Blaine Gabbert is looking to have positive ALEX for a change, but his conversion rate is poor because of the aforementioned 0-for-15 mark on third-and-long. He's actually having success on the other distances so far, though it has only been a few games for him.

Note: these numbers are subject to change at season's end. The data on 2006-2014 is the same as what we use for stats like receiving plus-minus and YAC+, which excludes passes that are thrown away, batted at the line or when the quarterback was hit in motion. The 2015 data currently includes all passes, but game charting will filter out those passes that were not truly aimed or intentional.

For those new to this metric, it is called Air Less Expected, or ALEX for short. ALEX measures the average difference between how far a quarterback threw a pass (air yards) and how many yards he needed for a first down. If a quarterback throws a pass five yards behind the line of scrimmage on third-and-15, that would be minus-20 ALEX. The best application of ALEX is to look at third and fourth down when it's really crucial to get 100 percent of the need yards to extend the drive.

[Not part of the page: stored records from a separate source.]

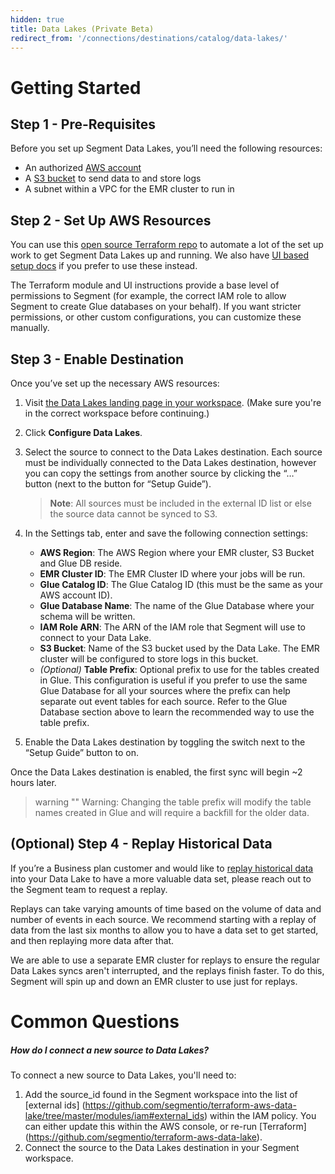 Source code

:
 ```yaml
---
hidden: true
title: Data Lakes (Private Beta)
redirect_from: '/connections/destinations/catalog/data-lakes/'
---
```


# Getting Started

## Step 1 - Pre-Requisites

Before you set up Segment Data Lakes, you’ll need the following resources:

- An authorized [AWS account](https://aws.amazon.com/account/)
- A [S3 bucket](https://github.com/terraform-aws-modules/terraform-aws-s3-bucket) to send data to and store logs
- A subnet within a VPC for the EMR cluster to run in

## Step 2 - Set Up AWS Resources

You can use this [open source Terraform repo](https://github.com/segmentio/terraform-aws-data-lake) to automate a lot of the set up work to get Segment Data Lakes up and running. We also have [UI based setup docs](https://docs.google.com/document/d/1GlWzS5KO4QaiVZx9pwfpgF-N-Xy2e_QQcdYSX-nLMDU/edit?usp=sharing) if you prefer to use these instead.

The Terraform module and UI instructions provide a base level of permissions to Segment (for example, the correct IAM role to allow Segment to create Glue databases on your behalf). If you want stricter permissions, or other custom configurations, you can customize these manually.

## Step 3 - Enable Destination

Once you’ve set up the necessary AWS resources:

1. Visit [the Data Lakes landing page in your workspace](https://app.segment.com/goto-my-workspace/destinations/catalog/data-lakes). (Make sure you're in the correct workspace before continuing.)

2. Click **Configure Data Lakes**.

3. Select the source to connect to the Data Lakes destination. Each source must be individually connected to the Data Lakes destination, however you can copy the settings from another source by clicking the “…” button (next to the button for “Setup Guide”).

   > **Note**: All sources must be included in the external ID list or else the source data cannot be synced to S3.

4. In the Settings tab, enter and save the following connection settings:
   - **AWS Region**: The AWS Region where your EMR cluster, S3 Bucket and Glue DB reside.
   - **EMR Cluster ID**: The EMR Cluster ID where your jobs will be run.
   - **Glue Catalog ID**: The Glue Catalog ID (this must be the same as your AWS account ID).
   - **Glue Database Name**: The name of the Glue Database where your schema will be written.
   - **IAM Role ARN**: The ARN of the IAM role that Segment will use to connect to your Data Lake.
   - **S3 Bucket**: Name of the S3 bucket used by the Data Lake. The EMR cluster will be configured to store logs in this bucket.
   - _(Optional)_ **Table Prefix**: Optional prefix to use for the tables created in Glue. This configuration is useful if you prefer to use the same Glue Database for all your sources where the prefix can help separate out event tables for each source. Refer to the Glue Database section above to learn the recommended way to use the table prefix.

5. Enable the Data Lakes destination by toggling the switch next to the “Setup Guide” button to on.

Once the Data Lakes destination is enabled, the first sync will begin ~2 hours later.


> warning ""
> Warning: Changing the table prefix will modify the table names created in Glue and will require a backfill for the older data.

## (Optional) Step 4 - Replay Historical Data

If you’re a Business plan customer and would like to [replay historical data](/docs/guides/what-is-replay/) into your Data Lake to have a more valuable data set, please reach out to the Segment team to request a replay.

Replays can take varying amounts of time based on the volume of data and number of events in each source. We recommend starting with a replay of data from the last six months to allow you to have a data set to get started, and then replaying more data after that.

We are able to use a separate EMR cluster for replays to ensure the regular Data Lakes syncs aren't interrupted, and the replays finish faster. To do this, Segment will spin up and down an EMR cluster to use just for replays.


# Common Questions

##### How do I connect a new source to Data Lakes?
To connect a new source to Data Lakes, you'll need to:
1. Add the source_id found in the Segment workspace into the list of [external ids] (https://github.com/segmentio/terraform-aws-data-lake/tree/master/modules/iam#external_ids) within the IAM policy. You can either update this within the AWS console, or re-run [Terraform] (https://github.com/segmentio/terraform-aws-data-lake).
2. Connect the source to the Data Lakes destination in your Segment workspace.
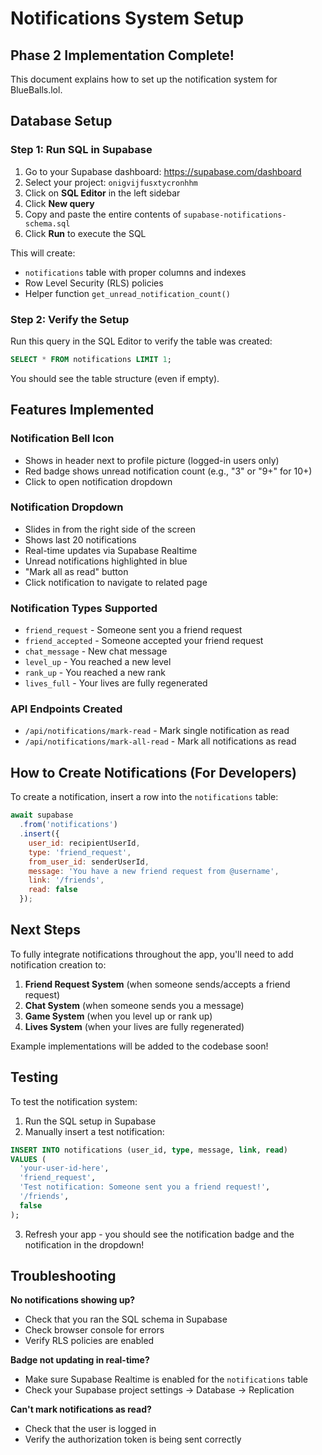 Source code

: # Notifications System Setup

## Phase 2 Implementation Complete!

This document explains how to set up the notification system for BlueBalls.lol.

## Database Setup

### Step 1: Run SQL in Supabase

1. Go to your Supabase dashboard: https://supabase.com/dashboard
2. Select your project: `onigvijfusxtycronhhm`
3. Click on **SQL Editor** in the left sidebar
4. Click **New query**
5. Copy and paste the entire contents of `supabase-notifications-schema.sql`
6. Click **Run** to execute the SQL

This will create:
- `notifications` table with proper columns and indexes
- Row Level Security (RLS) policies
- Helper function `get_unread_notification_count()`

### Step 2: Verify the Setup

Run this query in the SQL Editor to verify the table was created:

```sql
SELECT * FROM notifications LIMIT 1;
```

You should see the table structure (even if empty).

## Features Implemented

### Notification Bell Icon
- Shows in header next to profile picture (logged-in users only)
- Red badge shows unread notification count (e.g., "3" or "9+" for 10+)
- Click to open notification dropdown

### Notification Dropdown
- Slides in from the right side of the screen
- Shows last 20 notifications
- Real-time updates via Supabase Realtime
- Unread notifications highlighted in blue
- "Mark all as read" button
- Click notification to navigate to related page

### Notification Types Supported
- `friend_request` - Someone sent you a friend request
- `friend_accepted` - Someone accepted your friend request
- `chat_message` - New chat message
- `level_up` - You reached a new level
- `rank_up` - You reached a new rank
- `lives_full` - Your lives are fully regenerated

### API Endpoints Created
- `/api/notifications/mark-read` - Mark single notification as read
- `/api/notifications/mark-all-read` - Mark all notifications as read

## How to Create Notifications (For Developers)

To create a notification, insert a row into the `notifications` table:

```javascript
await supabase
  .from('notifications')
  .insert({
    user_id: recipientUserId,
    type: 'friend_request',
    from_user_id: senderUserId,
    message: 'You have a new friend request from @username',
    link: '/friends',
    read: false
  });
```

## Next Steps

To fully integrate notifications throughout the app, you'll need to add notification creation to:

1. **Friend Request System** (when someone sends/accepts a friend request)
2. **Chat System** (when someone sends you a message)
3. **Game System** (when you level up or rank up)
4. **Lives System** (when your lives are fully regenerated)

Example implementations will be added to the codebase soon!

## Testing

To test the notification system:

1. Run the SQL setup in Supabase
2. Manually insert a test notification:

```sql
INSERT INTO notifications (user_id, type, message, link, read)
VALUES (
  'your-user-id-here',
  'friend_request',
  'Test notification: Someone sent you a friend request!',
  '/friends',
  false
);
```

3. Refresh your app - you should see the notification badge and the notification in the dropdown!

## Troubleshooting

**No notifications showing up?**
- Check that you ran the SQL schema in Supabase
- Check browser console for errors
- Verify RLS policies are enabled

**Badge not updating in real-time?**
- Make sure Supabase Realtime is enabled for the `notifications` table
- Check your Supabase project settings → Database → Replication

**Can't mark notifications as read?**
- Check that the user is logged in
- Verify the authorization token is being sent correctly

Posted by: Scott Kacsmar on 30 Nov 2015

1 comment, Last at 30 Nov 2015, 7:27pm by Perfundle

Comments

1
by Perfundle :: Mon, 11/30/2015 - 7:27pm

"You have nothing to lose when down 20-0 in the fourth quarter, so why not attack on fourth-and-16 in opponent territory? Some teams have actually punted in this situation, though we have not seen that since 2012."

I'm not sure what "this situation" means here, but Chicago punted on 4th-and-1 on their own 46 down 20-0 with 2:35 to go in the 3rd quarter against Seattle.